LIST MAKER. Tempers often run high because of the billions at stake. For starters, analysts often try to distinguish themselves from competitors and gain lucrative business by finding different ways to measure a company's results. But there are genuine differences of opinion about how to calculate earnings. Consider "one-time" gains and losses. Many analysts want to exclude them from regular earnings. They have a point, because such items generally don't reflect a trend. And not everyone agrees what "one-time" means.

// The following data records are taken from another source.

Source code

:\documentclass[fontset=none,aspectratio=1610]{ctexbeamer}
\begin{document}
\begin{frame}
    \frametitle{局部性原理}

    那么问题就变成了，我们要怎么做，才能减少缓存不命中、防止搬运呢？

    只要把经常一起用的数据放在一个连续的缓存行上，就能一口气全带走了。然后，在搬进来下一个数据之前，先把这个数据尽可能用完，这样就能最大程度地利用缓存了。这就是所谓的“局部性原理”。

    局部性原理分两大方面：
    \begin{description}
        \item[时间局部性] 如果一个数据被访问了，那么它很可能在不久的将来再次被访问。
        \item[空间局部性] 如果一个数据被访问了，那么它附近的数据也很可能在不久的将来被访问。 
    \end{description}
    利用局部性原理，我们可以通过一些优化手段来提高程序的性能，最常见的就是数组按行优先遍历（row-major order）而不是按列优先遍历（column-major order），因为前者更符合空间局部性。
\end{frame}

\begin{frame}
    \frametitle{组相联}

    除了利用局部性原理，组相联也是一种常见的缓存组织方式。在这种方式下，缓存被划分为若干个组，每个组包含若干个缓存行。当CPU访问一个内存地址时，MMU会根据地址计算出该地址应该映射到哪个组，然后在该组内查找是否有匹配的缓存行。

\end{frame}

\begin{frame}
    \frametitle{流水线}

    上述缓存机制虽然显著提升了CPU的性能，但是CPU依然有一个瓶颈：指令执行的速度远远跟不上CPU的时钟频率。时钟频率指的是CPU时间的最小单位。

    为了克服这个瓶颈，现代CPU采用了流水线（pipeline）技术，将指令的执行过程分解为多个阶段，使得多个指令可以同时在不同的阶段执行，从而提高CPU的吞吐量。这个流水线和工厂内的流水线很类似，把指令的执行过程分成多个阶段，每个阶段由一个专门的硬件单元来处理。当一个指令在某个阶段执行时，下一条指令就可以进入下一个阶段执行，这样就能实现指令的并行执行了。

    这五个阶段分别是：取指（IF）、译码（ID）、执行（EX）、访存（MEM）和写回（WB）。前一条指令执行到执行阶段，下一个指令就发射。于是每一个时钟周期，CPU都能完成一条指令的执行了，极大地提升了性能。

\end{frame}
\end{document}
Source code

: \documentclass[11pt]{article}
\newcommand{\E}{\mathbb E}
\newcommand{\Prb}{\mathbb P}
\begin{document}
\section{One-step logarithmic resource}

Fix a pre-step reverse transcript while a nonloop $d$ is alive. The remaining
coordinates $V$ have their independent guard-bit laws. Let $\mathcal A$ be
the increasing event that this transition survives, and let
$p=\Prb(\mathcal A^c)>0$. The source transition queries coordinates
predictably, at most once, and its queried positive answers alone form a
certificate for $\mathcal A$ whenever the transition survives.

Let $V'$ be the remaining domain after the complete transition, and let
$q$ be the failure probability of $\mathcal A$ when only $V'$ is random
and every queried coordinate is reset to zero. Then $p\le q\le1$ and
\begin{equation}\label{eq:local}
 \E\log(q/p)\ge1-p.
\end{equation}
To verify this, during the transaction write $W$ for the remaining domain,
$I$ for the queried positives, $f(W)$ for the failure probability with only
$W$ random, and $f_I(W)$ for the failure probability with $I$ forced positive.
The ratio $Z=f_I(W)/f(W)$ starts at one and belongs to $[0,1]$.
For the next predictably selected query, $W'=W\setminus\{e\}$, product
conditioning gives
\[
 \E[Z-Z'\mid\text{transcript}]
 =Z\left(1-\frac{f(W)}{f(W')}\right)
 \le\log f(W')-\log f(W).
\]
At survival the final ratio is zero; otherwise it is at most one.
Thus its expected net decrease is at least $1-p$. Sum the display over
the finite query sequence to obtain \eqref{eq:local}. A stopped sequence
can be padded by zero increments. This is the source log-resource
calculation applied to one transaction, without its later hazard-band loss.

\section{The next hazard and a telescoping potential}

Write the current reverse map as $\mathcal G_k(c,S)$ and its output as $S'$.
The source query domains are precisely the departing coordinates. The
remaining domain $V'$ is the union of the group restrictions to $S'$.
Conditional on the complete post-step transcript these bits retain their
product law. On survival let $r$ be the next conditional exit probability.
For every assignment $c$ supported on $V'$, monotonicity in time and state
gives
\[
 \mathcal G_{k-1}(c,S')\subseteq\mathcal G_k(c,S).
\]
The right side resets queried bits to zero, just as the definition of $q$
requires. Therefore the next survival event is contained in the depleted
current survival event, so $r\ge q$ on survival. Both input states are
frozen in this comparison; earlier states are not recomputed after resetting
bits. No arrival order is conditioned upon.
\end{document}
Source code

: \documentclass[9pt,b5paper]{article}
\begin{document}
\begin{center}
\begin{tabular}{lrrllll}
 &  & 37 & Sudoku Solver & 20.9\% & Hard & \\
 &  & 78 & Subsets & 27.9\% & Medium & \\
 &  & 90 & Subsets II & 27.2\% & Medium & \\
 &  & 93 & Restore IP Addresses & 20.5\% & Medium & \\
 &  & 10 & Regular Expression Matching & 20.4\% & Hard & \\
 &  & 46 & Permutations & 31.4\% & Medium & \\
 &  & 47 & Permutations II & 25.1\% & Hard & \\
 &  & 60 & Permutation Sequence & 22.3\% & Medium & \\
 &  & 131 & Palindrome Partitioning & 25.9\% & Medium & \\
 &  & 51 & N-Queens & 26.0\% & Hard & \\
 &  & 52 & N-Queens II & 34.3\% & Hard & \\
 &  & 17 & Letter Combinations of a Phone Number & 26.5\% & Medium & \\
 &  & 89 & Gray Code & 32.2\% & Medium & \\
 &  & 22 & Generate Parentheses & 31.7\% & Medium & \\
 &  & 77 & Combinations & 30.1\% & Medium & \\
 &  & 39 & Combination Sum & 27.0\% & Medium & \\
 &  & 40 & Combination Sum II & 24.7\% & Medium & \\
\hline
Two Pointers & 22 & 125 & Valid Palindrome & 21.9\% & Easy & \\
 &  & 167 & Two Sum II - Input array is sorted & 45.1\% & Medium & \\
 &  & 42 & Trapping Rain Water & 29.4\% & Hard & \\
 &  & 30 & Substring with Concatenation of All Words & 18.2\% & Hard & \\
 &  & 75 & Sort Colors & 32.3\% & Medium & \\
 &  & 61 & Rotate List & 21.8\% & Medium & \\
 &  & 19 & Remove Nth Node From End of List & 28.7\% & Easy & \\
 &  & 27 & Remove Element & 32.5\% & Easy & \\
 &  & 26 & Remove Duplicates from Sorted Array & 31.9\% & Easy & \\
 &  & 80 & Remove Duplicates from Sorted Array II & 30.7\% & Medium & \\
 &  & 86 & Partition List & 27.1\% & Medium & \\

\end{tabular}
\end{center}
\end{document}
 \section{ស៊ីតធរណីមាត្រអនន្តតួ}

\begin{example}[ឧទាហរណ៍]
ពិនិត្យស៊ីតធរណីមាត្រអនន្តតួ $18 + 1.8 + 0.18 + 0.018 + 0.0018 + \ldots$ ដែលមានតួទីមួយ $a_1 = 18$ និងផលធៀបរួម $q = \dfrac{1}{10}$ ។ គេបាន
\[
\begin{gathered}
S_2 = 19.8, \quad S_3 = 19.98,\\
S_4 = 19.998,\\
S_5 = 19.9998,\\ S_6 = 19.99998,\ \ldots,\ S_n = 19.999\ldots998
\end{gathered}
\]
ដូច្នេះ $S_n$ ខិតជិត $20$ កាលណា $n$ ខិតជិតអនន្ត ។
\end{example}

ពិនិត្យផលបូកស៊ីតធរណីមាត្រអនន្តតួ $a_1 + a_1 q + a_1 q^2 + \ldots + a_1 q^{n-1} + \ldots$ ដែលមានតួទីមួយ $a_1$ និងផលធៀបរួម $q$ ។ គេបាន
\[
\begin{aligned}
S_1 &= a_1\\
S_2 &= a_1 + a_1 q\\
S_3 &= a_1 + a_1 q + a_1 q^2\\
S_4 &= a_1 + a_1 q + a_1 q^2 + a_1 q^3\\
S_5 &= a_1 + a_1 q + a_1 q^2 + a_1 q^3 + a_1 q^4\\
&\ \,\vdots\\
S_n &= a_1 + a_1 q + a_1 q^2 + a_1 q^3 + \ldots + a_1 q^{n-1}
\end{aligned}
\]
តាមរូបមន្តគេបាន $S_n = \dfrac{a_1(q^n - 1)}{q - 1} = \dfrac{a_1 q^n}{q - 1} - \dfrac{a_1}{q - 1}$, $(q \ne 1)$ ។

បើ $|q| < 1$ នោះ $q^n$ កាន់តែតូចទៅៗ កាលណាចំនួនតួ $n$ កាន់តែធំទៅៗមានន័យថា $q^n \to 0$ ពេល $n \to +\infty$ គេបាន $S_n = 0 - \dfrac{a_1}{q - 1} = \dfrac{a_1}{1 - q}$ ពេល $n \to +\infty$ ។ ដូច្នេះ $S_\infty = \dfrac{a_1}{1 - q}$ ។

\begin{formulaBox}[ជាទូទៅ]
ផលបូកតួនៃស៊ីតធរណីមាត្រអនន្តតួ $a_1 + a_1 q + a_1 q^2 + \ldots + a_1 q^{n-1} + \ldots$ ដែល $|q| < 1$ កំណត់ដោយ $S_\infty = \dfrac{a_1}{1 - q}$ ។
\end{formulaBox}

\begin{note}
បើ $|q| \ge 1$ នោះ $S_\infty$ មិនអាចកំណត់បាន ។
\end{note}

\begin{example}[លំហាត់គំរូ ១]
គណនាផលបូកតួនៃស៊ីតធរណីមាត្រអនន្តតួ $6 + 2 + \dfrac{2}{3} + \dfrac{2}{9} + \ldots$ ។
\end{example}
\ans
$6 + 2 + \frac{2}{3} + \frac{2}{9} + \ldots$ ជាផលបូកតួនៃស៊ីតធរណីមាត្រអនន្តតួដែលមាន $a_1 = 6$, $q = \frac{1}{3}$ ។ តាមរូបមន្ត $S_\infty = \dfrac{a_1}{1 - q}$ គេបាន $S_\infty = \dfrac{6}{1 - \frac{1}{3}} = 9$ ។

The problem becomes acute when it comes to deciding how to treat companies' gains from their investments in other companies. Last year, chipmaker Intel Corp. said the large gains it made were ongoing and should be included in earnings. Some analysts disagreed strongly. "I was sympathetic with them," says Hill, himself a tech-stock analyst on the Street for 22 years. But the majority wanted to do it Intel's way. Hill reluctantly adopted their view as the First Call standard.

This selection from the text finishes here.